Today, restructuring energy policies to face climate change require comprehensive solutions in order to include issues related to regulation and finance, technology and innovation, governance and politics, besides environment and social inclusion. The results of COP 20 in Lima, Peru (2014) highlighted many challenges when addressing climate change. First, there is the climate finance challenge as private actors are the main actors of the investment process while the governments lead the climate change negotiations. Second, there is the educational challenge for children, young people and professionals to face the requirements to improve teaching practices relating to the environment and disaster risk reduction. Third, there is the investment challenge of promoting a low carbon economy. The main problem does not seem to be technology, but the lack of suitable policies. Indeed, it seems to be a mismatch between the actions of the ministries of environment and the ministries of economy and finance all around the world. This year, at the beginning of COP 21 in Paris, the scenario of negotiations seems to reveal a lack of understanding between governments and the private sector required to promote changes in investment patterns and to face education challenges towards a green economy.

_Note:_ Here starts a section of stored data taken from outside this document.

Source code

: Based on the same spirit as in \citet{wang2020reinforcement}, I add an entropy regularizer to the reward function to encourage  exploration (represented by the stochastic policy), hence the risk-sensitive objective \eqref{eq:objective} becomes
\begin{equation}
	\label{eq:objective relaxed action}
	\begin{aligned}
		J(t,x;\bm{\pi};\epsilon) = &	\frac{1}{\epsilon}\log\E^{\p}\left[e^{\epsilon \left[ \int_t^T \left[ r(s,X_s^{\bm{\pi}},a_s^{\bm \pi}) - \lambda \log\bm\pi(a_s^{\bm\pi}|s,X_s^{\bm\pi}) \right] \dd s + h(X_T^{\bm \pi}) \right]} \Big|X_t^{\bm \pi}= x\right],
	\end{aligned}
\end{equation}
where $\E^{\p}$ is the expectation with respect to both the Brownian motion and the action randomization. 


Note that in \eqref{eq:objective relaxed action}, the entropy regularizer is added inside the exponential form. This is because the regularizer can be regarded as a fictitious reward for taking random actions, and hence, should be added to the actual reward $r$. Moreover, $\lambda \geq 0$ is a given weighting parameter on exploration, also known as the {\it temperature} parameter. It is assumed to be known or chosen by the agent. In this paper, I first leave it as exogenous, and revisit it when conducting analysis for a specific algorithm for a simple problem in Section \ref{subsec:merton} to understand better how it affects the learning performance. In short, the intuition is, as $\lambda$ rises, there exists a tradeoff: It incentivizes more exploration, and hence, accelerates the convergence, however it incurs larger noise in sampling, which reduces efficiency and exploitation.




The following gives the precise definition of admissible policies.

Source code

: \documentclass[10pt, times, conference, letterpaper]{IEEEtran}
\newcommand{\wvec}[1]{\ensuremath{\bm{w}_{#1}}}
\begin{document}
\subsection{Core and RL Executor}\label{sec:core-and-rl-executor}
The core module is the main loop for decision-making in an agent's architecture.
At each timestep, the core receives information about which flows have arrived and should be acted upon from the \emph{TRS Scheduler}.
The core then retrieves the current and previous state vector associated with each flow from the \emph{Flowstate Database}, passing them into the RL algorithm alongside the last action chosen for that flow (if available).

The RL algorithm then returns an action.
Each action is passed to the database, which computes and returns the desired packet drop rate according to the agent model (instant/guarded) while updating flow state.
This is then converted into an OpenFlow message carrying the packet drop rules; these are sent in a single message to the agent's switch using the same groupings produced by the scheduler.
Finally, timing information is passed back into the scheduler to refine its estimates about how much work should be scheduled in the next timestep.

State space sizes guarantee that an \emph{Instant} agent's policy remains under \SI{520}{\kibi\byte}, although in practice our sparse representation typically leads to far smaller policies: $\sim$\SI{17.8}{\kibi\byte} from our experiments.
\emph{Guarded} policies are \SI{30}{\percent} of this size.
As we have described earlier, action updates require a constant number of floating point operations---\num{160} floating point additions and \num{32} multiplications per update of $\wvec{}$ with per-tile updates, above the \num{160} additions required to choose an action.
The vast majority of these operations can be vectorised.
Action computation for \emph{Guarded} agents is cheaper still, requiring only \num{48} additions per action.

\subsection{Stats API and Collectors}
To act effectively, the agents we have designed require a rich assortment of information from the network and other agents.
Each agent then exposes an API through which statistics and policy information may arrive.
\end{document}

Considering this background, it is a must for economists to examine carefully this important aspect of our real economies in a way that leads to a better understanding in order to incorporate this important part of the real economy into our economics curricula. However, an understanding of modern economies cannot be arrived at without an understanding on of how climate change touches on development theories. Taking into account the relevance of these issues, some contemporary discussions should be included in the economics curriculum, such as: Could alternative energy policies be implemented in the short-run as they could play a decisive role in sustainable economic growth? How can new energy policies be articulated to financial and social policies? Is the US moving toward changes in energy patterns? Is China interested in building a strong partnership with other developing countries so as to face climate change vulnerabilities? Is another economic pattern of global development possible?
Commentary added, 3rd December 2015.